So Oakland City Council President Ignacio De La Fuente held a press conference in front of City Hall this morning, which I’m sure you guys will all read about in the newspaper soon, and which I hope to find time to write more about tomorrow.
Anyway, he presented six things he wants to happen:
- The Mayor needs to hire a City Administrator “with a national reputation for excellence”
- He wants to introduce the “toughest anti-nepotism ordinance in the State of California”
- Complete an audit of the City’s hiring practice and all city hires for the last 24 months
- Complete citywide financial performance audits “that will identify cost savings and reallocate funds to increase our police force without raising taxes”
- Install GPS in all city vehicles and get CompStat (or something like it, he didn’t call it by name)
It isn’t like Ignacio hasn’t suggested any of this before, so obviously there’s legitimate reason to be skeptical as to whether or not any of it will actually happen. Ignacio was pretty upfront about this, and repeatedly said in his speech that if anything is going to happen, he will need support and pressure from the citizens of Oakland to get the ball rolling:
I am really not presenting these proposals to be debated inside City Hall. I have done that, I’ve been trying that for 16 years.
I can tell you these things will not happen, if you, the citizens, do not stand up and demand them.
Anyway, that’s all well and good, but that’s not what excited me the most about his comments. This wasn’t part of the agenda he passed out, and it obviously won’t be his highest priority, but he’s open to charter changes!
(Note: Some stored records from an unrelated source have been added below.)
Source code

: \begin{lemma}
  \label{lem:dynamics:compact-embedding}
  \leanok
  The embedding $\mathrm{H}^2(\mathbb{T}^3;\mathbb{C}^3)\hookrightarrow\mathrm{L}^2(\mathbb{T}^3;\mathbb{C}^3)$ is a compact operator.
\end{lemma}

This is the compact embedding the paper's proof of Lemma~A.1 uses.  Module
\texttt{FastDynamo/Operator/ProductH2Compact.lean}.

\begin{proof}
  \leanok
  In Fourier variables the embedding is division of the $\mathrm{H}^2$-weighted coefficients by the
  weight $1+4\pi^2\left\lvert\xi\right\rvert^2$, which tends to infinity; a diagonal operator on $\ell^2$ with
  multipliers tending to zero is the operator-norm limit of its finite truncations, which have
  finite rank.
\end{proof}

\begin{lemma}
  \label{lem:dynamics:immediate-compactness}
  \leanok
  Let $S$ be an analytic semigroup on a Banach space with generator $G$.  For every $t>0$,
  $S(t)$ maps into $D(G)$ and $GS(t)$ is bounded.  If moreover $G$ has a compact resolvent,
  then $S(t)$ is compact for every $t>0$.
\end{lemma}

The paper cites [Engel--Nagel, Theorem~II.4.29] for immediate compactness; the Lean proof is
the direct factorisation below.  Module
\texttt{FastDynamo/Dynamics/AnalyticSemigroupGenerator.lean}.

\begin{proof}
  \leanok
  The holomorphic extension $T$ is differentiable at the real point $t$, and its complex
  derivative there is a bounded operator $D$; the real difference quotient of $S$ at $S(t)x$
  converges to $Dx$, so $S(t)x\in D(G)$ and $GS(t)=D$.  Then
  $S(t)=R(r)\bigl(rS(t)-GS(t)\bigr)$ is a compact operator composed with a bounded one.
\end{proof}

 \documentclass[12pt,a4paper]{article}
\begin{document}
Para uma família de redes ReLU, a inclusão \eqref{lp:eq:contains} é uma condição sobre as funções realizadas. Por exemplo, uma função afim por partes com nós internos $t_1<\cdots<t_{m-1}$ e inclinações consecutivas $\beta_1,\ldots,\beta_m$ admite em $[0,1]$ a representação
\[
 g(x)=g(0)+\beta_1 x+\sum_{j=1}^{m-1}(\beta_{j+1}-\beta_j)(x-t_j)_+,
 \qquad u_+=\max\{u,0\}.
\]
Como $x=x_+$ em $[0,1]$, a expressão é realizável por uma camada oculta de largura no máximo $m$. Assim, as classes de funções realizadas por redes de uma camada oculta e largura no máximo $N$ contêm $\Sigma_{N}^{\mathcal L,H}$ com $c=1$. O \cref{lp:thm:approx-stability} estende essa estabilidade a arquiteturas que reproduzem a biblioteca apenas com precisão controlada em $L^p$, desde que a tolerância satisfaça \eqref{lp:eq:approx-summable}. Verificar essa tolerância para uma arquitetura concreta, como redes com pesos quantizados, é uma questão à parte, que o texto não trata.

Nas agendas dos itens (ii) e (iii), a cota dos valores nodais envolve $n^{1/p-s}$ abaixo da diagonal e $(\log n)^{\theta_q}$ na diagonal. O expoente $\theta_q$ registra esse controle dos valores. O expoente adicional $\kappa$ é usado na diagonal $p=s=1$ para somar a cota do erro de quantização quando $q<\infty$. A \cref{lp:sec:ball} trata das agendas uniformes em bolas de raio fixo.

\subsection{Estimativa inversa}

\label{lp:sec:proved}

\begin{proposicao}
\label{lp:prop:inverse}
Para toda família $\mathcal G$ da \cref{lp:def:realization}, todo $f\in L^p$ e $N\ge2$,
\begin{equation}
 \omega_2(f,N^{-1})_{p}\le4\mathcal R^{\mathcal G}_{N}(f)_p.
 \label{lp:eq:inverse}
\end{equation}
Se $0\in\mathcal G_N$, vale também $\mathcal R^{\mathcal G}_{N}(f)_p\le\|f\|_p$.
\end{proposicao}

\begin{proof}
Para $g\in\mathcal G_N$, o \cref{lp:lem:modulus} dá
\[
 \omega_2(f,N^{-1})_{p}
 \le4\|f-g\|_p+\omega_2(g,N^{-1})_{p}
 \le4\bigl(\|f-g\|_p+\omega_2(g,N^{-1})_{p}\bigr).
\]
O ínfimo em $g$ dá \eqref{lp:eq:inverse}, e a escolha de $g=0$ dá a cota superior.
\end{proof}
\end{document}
He said:
[We need] charter changes that would allow the citizens to be the ones who dictate what we do.
…really to make sure that we make the charter changes that need to be made.
So I’m working on a series of posts about charter changes I’d like to see, which will probably go up in the next couple of weeks. And it doesn’t sound like Ignacio has anything specific he wants to see done. Or, at least, isn’t saying what it is yet. But if we’re serious about charter changes, what we need to do is initiate a Charter Review Commission, because it’s going to take some serious work and some serious time to do it. I was so thrilled to hear him acknowledge that we need reform.